Хотя православное духовенство в Турции не имело такого внешнего почета, как в России, оно было гораздо более свободнее, потому что «турецкое правительство лишило само себя... прав вмешиваться во внутреннее управление христианской церкви». Православный епископ в Турции, уважительно именуемый мусульманами «дэспот-эффенди», был перед турецким правительством «не только духовный пастырь, но и политический, административный представитель христиан по многим вопросам».

Леонтьев считал, что Россия вместо поддержки славянского сепаратизма в Турции должна «защищать гражданские права христиан и, вместе с тем, умерять по возможности пыл их политических стремлений... Пусть Турция сумеет успокоить и удовлетворить своих христианских подданных и Россия будет ей самый верный друг». При этом он полагал особенно важным сохранить церковное единство турецких христиан. В греко-болгарской церковной распре, когда болгарское духовенство выступило за отделение Константинопольского патриарха, Леонтьев пошел наперекор российской общественному мнению, приняв сторону греков.

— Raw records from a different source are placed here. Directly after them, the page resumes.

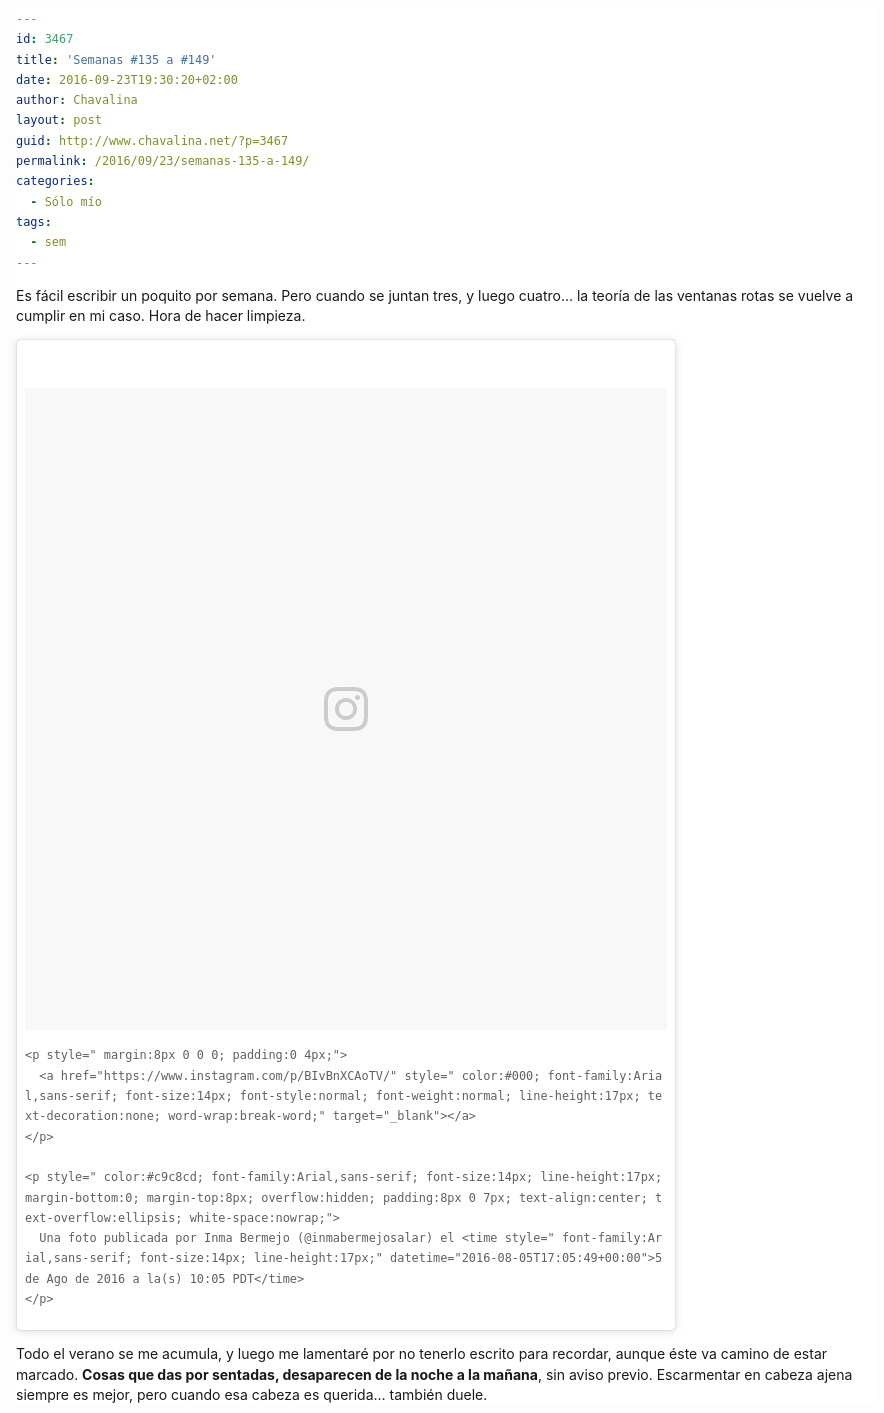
 ```yaml
---
id: 3467
title: 'Semanas #135 a #149'
date: 2016-09-23T19:30:20+02:00
author: Chavalina
layout: post
guid: http://www.chavalina.net/?p=3467
permalink: /2016/09/23/semanas-135-a-149/
categories:
  - Sólo mío
tags:
  - sem
---
```

Es fácil escribir un poquito por semana. Pero cuando se juntan tres, y luego cuatro&#8230; la teoría de las ventanas rotas se vuelve a cumplir en mi caso. Hora de hacer limpieza.

<blockquote class="instagram-media" data-instgrm-captioned data-instgrm-version="7" style=" background:#FFF; border:0; border-radius:3px; box-shadow:0 0 1px 0 rgba(0,0,0,0.5),0 1px 10px 0 rgba(0,0,0,0.15); margin: 1px; max-width:658px; padding:0; width:99.375%; width:-webkit-calc(100% - 2px); width:calc(100% - 2px);">
  <div style="padding:8px;">
    <div style=" background:#F8F8F8; line-height:0; margin-top:40px; padding:50.0% 0; text-align:center; width:100%;">
      <div style=" background:url(data:image/png;base64,iVBORw0KGgoAAAANSUhEUgAAACwAAAAsCAMAAAApWqozAAAABGdBTUEAALGPC/xhBQAAAAFzUkdCAK7OHOkAAAAMUExURczMzPf399fX1+bm5mzY9AMAAADiSURBVDjLvZXbEsMgCES5/P8/t9FuRVCRmU73JWlzosgSIIZURCjo/ad+EQJJB4Hv8BFt+IDpQoCx1wjOSBFhh2XssxEIYn3ulI/6MNReE07UIWJEv8UEOWDS88LY97kqyTliJKKtuYBbruAyVh5wOHiXmpi5we58Ek028czwyuQdLKPG1Bkb4NnM+VeAnfHqn1k4+GPT6uGQcvu2h2OVuIf/gWUFyy8OWEpdyZSa3aVCqpVoVvzZZ2VTnn2wU8qzVjDDetO90GSy9mVLqtgYSy231MxrY6I2gGqjrTY0L8fxCxfCBbhWrsYYAAAAAElFTkSuQmCC); display:block; height:44px; margin:0 auto -44px; position:relative; top:-22px; width:44px;">
      </div>
    </div>
    
    <p style=" margin:8px 0 0 0; padding:0 4px;">
      <a href="https://www.instagram.com/p/BIvBnXCAoTV/" style=" color:#000; font-family:Arial,sans-serif; font-size:14px; font-style:normal; font-weight:normal; line-height:17px; text-decoration:none; word-wrap:break-word;" target="_blank"></a>
    </p>
    
    <p style=" color:#c9c8cd; font-family:Arial,sans-serif; font-size:14px; line-height:17px; margin-bottom:0; margin-top:8px; overflow:hidden; padding:8px 0 7px; text-align:center; text-overflow:ellipsis; white-space:nowrap;">
      Una foto publicada por Inma Bermejo (@inmabermejosalar) el <time style=" font-family:Arial,sans-serif; font-size:14px; line-height:17px;" datetime="2016-08-05T17:05:49+00:00">5 de Ago de 2016 a la(s) 10:05 PDT</time>
    </p>
  </div>
</blockquote>



Todo el verano se me acumula, y luego me lamentaré por no tenerlo escrito para recordar, aunque éste va camino de estar marcado. **Cosas que das por sentadas, desaparecen de la noche a la mañana**, sin aviso previo. Escarmentar en cabeza ajena siempre es mejor, pero cuando esa cabeza es querida&#8230; también duele.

Столь внимательный к положению христиан на мусульманском Востоке, Леонтьев не мог оставить без внимания и мусульманские регионы России, поскольку они «обширны, многозначительны по местоположению и весьма характерны по идеям своим, и при каждом политическом движении своем Россия должна неизбежно брать в расчет настроение и выгоды этих драгоценных своих окраин». Будучи глубоко православным, Леонтьев тем не менее выступал против христианизации и руссификации российских мусульман, считая, что «упрямое иноверчество своеобразных окраин» является полезным для России, ибо способствует сохранению ее неповторимого духовного облика.

Союз православных и мусульманских народов, обеспеченный союзническими отношениями Российской и Османской империй, мог бы, по словам Леонтьева, стать подлинным разрешением «Великого Восточного вопроса», послужив основой «независимой, многосложной и новой Славяно-Восточной цивилизации, долженствующей заменить романо-германскую».

Высказанные Леонтьевым суждения о российско-мусульманских отношениях не нашли поддержки в правящих кругах России. Более того, они вызвали резкое недовольство руководства российского дипломатического ведомства, что стало одной из причин его ухода в отставку. Развитие исторических событий пошло по иному пути, но в настоящее время наследие великого русского мыслителя приобрело актуальность ввиду исключительной важности отношений России с мусульманским миром.